Much later in the story, Gilder relates an account of how a 75 year-old Planck made a personal presentation to Hitler, attempting to explain how his dismissal of Jewish scientists from academic positions would have disastrous consequences for Germany. Apparently, he barely opened his mouth before he was given a severe dressing-down by the dictator and told where to go. Nevertheless, the story supports Einstein’s appraisal of the man from a generation earlier.

Gilder doesn’t provide a detailed portrait of Paul Dirac or P.A.M. Dirac, as he’s often better-known, but we know he was a very reserved and eccentric individual, whose mathematical prowess effectively forecast the existence of anti-matter. The Dirac equation is no less significantly prophetic than Einstein’s famous equation, E=mc².

Wolfgang Pauli’s great contribution to physics was the famous Pauli exclusion principle, which I learnt in high school, and provides the explanation as to why atoms don’t all collapse in on each other, and, why, when you touch something you don’t sink into it. He also predicted the existence of the neutrino. Pauli’s personal life went into a steep decline in the 1930s when he suffered from chronic depression and alcoholism. His life turned around after he met Carl Jung and became a lifelong friend. ‘In two years of Jung’s personal analysis and friendship, Pauli shed his depression. In 1934 he met and married Franca Bertram, who would be his companion for the rest of his life.’

This friendship with Jung led to a contradiction in the light of our 21st Century sensibilities, according to Gilder:

’Pauli could tell Bohr to “shut up” and Einstein that his ideas were “actually not stupid”… But in the words of Franca Pauli, “the extremely rational thinker subjected himself to total dependence on Jung’s magical personality.”’

Schrodinger is as well known for his libertine attitude towards sexual relationships as he is for his famous equation. His own wife became the mistress of Schrodinger’s close friend and mathematician, Hermann Weil, whilst Schrodinger had a string of mistresses.
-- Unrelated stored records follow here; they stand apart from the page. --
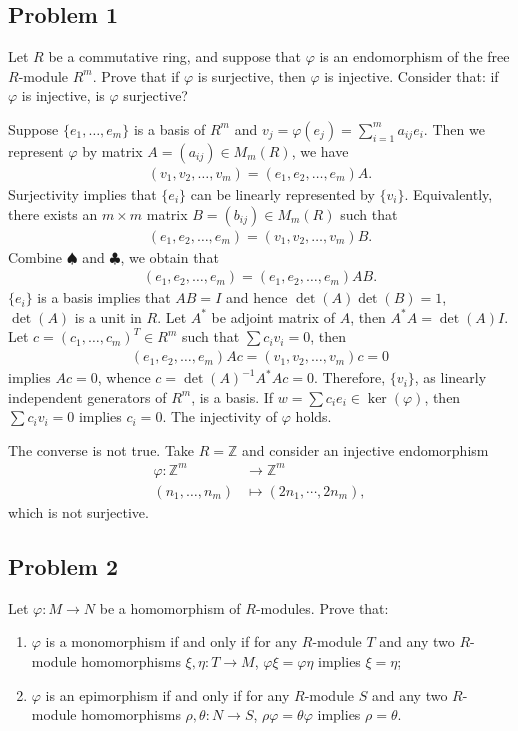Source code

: \subsection*{Problem 1}
Let $R$ be a commutative ring, and suppose that $\varphi$ is an endomorphism of the free $R$-module $R^m$. Prove that if $\varphi$ is surjective, then $\varphi$ is injective. Consider that: if $\varphi$ is injective, is $\varphi$ surjective?
\begin{solution}
Suppose $\{e_1,\dots,e_m\}$ is a basis of $R^m$ and $v_j=\varphi(e_j) = \sum_{i=1}^m a_{ij} e_i$. Then
we represent $\varphi$ by matrix $A = (a_{ij}) \in M_m(R)$, we have 
\begin{align*}
(v_1,v_2,\dots,v_m) = (e_1,e_2,\dots,e_m) A. \tag{$\clubsuit$}
\end{align*}
Surjectivity implies that $\{e_i\}$ can be linearly represented by $\{v_i\}$. Equivalently, there exists an $m\times m$ matrix $B=(b_{ij})\in M_m(R)$ such that
\begin{align*}
    (e_1,e_2,\dots,e_m) = (v_1,v_2,\dots,v_m)B. \tag{$\spadesuit$}
\end{align*} 
Combine $\spadesuit$ and $\clubsuit$, we obtain that 
\begin{align*}
     (e_1,e_2,\dots,e_m)= (e_1,e_2,\dots,e_m)AB.
\end{align*}
$\{e_i\}$ is a basis implies that $AB=I$ and hence $\det(A)\det(B)=1$, $\det(A)$ is a unit in $R$. Let $A^*$ be adjoint matrix of $A$, then $A^*A=\det(A)I$. 
Let $c=(c_1,\dots,c_m)^T\in R^m$ such that $\sum c_iv_i=0$, then 
\begin{align*}
    (e_1,e_2,\dots,e_m) Ac = (v_1,v_2,\dots,v_m)c =0
\end{align*}  
implies $Ac=0$, whence $c=\det(A)^{-1}A^*Ac=0$. Therefore, $\{v_i\}$, as linearly independent generators of $R^m$, is a basis.  If $w=\sum c_ie_i\in\ker(\varphi)$, then 
$\sum c_iv_i=0$ implies $c_i=0$. The injectivity of $\varphi$ holds.

The converse is not true. Take $R=\mathbb{Z}$ and consider an injective endomorphism
\begin{align*}
    \varphi:\mathbb{Z}^m &\to \mathbb{Z}^m\\
    (n_1,\dots,n_m) &\mapsto (2n_1,\cdots,2n_m),
\end{align*}
which is not surjective.
\end{solution}


\subsection*{Problem 2}
Let $\varphi : M \to N$ be a homomorphism of $R$-modules. Prove that:
\begin{enumerate}
    \item $\varphi$ is a monomorphism if and only if for any $R$-module $T$ and any two $R$-module homomorphisms $\xi, \eta : T \to M$, $\varphi\xi = \varphi\eta$ implies $\xi = \eta$;
    \item $\varphi$ is an epimorphism if and only if for any $R$-module $S$ and any two $R$-module homomorphisms $\rho, \theta : N \to S$, $\rho\varphi = \theta\varphi$ implies $\rho = \theta$.
\end{enumerate}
But the identity of his lover-companion, when he was famously convalescing from tuberculosis in an Alpine resort in Arosa and conjured up the wave equations that bear his name, is still unknown to this day.

When Schrodinger died in 1961, Max Born (another Nobel Prize winner in the history of quantum mechanics) wrote the following eulogy:

“His private life seemed strange to bourgeois people like ourselves. But all this does not matter. He was a most loveable person, independent, amusing, temperamental, kind, and generous, and he had a most perfect and efficient brain.”

It was Born who turned Schrodinger’s equations into a probability function that every quantum theorist uses to this day. Born was a regular correspondent with Einstein, but is now almost as famously known in pop culture as being grandfather to Australian songstress, Olivia Newton John (not mentioned in Gilder’s book).

Gilder provides a relatively detailed and bitter-sweet history of the relationship between David Bohm and J. Robert Oppenheimer, both affected in adverse ways by the cold war and McCarthy’s ‘House Un-American Activities Committee’.

I personally identify with Gilder’s portrait of Bohm more than I anticipated, not because of his brilliance or his courage, but because of his apparent neurotic disposition and insecurity and his almost naïve honesty.

Gilder has obviously accessed transcripts of his interrogation, where he repeatedly declined to answer questions “on the ground that it might incriminate and degrade me, and also, I think it infringes on my rights as guaranteed by the First Amendment.”

When he was eventually asked if he belonged to a political party, he finally said, “Yes, I am. I would say ‘Yes’ to that question.”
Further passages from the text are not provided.